Orthodox Medicine
Orthodox medicine has vast resources of staff clinics, hospitals, training schools, and a massive supporting industry ranging from pharmaceuticals and plastics to nuclear technology and robotics.
In contrast, acupuncture is practised only in a limited - although growing- number of private practices and co-operative clinics. Even though it has the potential to be a major alternative, therefore, the weight of numbers and lack of facilities force acupuncture into a subsidiary role at the present time.
This view is not intended in belittle the value of hospital services, with their superb patient-monitoring and life-saving skills, nor to deny the need for surgical and pharmacological care in accidents and emergencies.

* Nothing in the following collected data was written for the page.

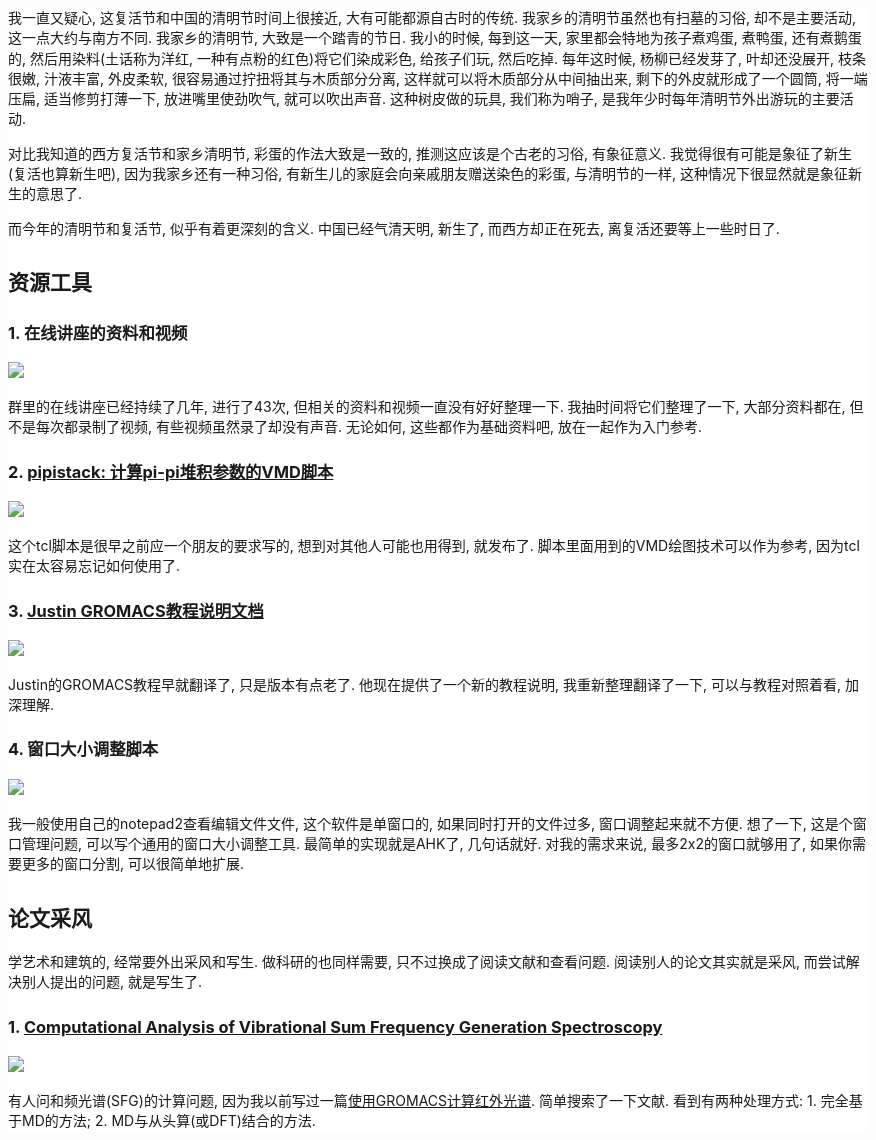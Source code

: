 我一直又疑心, 这复活节和中国的清明节时间上很接近, 大有可能都源自古时的传统. 我家乡的清明节虽然也有扫墓的习俗, 却不是主要活动, 这一点大约与南方不同. 我家乡的清明节, 大致是一个踏青的节日. 我小的时候, 每到这一天, 家里都会特地为孩子煮鸡蛋, 煮鸭蛋, 还有煮鹅蛋的, 然后用染料(土话称为洋红, 一种有点粉的红色)将它们染成彩色, 给孩子们玩, 然后吃掉. 每年这时候, 杨柳已经发芽了, 叶却还没展开, 枝条很嫩, 汁液丰富, 外皮柔软, 很容易通过拧扭将其与木质部分分离, 这样就可以将木质部分从中间抽出来, 剩下的外皮就形成了一个圆筒, 将一端压扁, 适当修剪打薄一下, 放进嘴里使劲吹气, 就可以吹出声音. 这种树皮做的玩具, 我们称为哨子, 是我年少时每年清明节外出游玩的主要活动.

对比我知道的西方复活节和家乡清明节, 彩蛋的作法大致是一致的, 推测这应该是个古老的习俗, 有象征意义. 我觉得很有可能是象征了新生(复活也算新生吧), 因为我家乡还有一种习俗, 有新生儿的家庭会向亲戚朋友赠送染色的彩蛋, 与清明节的一样, 这种情况下很显然就是象征新生的意思了.

而今年的清明节和复活节, 似乎有着更深刻的含义. 中国已经气清天明, 新生了, 而西方却正在死去, 离复活还要等上一些时日了.

## 资源工具

### 1. 在线讲座的资料和视频

![](https://jerkwin.github.io/pic/weekly/14_web.png)

群里的在线讲座已经持续了几年, 进行了43次, 但相关的资料和视频一直没有好好整理一下. 我抽时间将它们整理了一下, 大部分资料都在, 但不是每次都录制了视频, 有些视频虽然录了却没有声音. 无论如何, 这些都作为基础资料吧, 放在一起作为入门参考.

### 2. [pipistack: 计算pi-pi堆积参数的VMD脚本](https://jerkwin.github.io/gmxtools/)

![](https://jerkwin.github.io/pic/weekly/14_pi.png)

这个tcl脚本是很早之前应一个朋友的要求写的, 想到对其他人可能也用得到, 就发布了. 脚本里面用到的VMD绘图技术可以作为参考, 因为tcl实在太容易忘记如何使用了.

### 3. [Justin GROMACS教程说明文档](https://github.com/jalemkul/gmx_tutorials_livecoms)

![](https://jerkwin.github.io/pic/weekly/14_gmx.png)

Justin的GROMACS教程早就翻译了, 只是版本有点老了. 他现在提供了一个新的教程说明, 我重新整理翻译了一下, 可以与教程对照着看, 加深理解.

### 4. 窗口大小调整脚本

![](https://jerkwin.github.io/pic/weekly/14_win.png)

我一般使用自己的notepad2查看编辑文件文件, 这个软件是单窗口的, 如果同时打开的文件过多, 窗口调整起来就不方便. 想了一下, 这是个窗口管理问题, 可以写个通用的窗口大小调整工具. 最简单的实现就是AHK了, 几句话就好. 对我的需求来说, 最多2x2的窗口就够用了, 如果你需要更多的窗口分割, 可以很简单地扩展.

## 论文采风

学艺术和建筑的, 经常要外出采风和写生. 做科研的也同样需要, 只不过换成了阅读文献和查看问题. 阅读别人的论文其实就是采风, 而尝试解决别人提出的问题, 就是写生了.

### 1. [Computational Analysis of Vibrational Sum Frequency Generation Spectroscopy](http://dx.doi.org/10.1146/annurev-physchem-052516-044806)

![](https://jerkwin.github.io/pic/weekly/14_sfg.png)

有人问和频光谱(SFG)的计算问题, 因为我以前写过一篇[使用GROMACS计算红外光谱](https://jerkwin.github.io/2017/08/20/%E4%BD%BF%E7%94%A8GROMACS%E8%AE%A1%E7%AE%97%E7%BA%A2%E5%A4%96%E5%85%89%E8%B0%B1/). 简单搜索了一下文献. 看到有两种处理方式: 1. 完全基于MD的方法; 2. MD与从头算(或DFT)结合的方法.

Nevertheless it remains evident that a large proportion of cases treated by orthodox medicine in the West are treated just as successfully - and sometimes more successfully - by traditional methods such as acupuncture in China without the inherent dangers of side effects from drug therapy.
If medical care were to evolve in this direction in the West also, a massive burden (not only in terms of numbers of cases but also in terms of the costs of medicines and treatment) could be lifted from the shoulders of orthodox medical services.
Thousands of years old in the East, acupuncture is a relativ newcomer to the West. Once its benefits as a safe, effective and inexpensive system of restoring and maintaining health arc recognized, it will take on a major role in the health care systems of the West.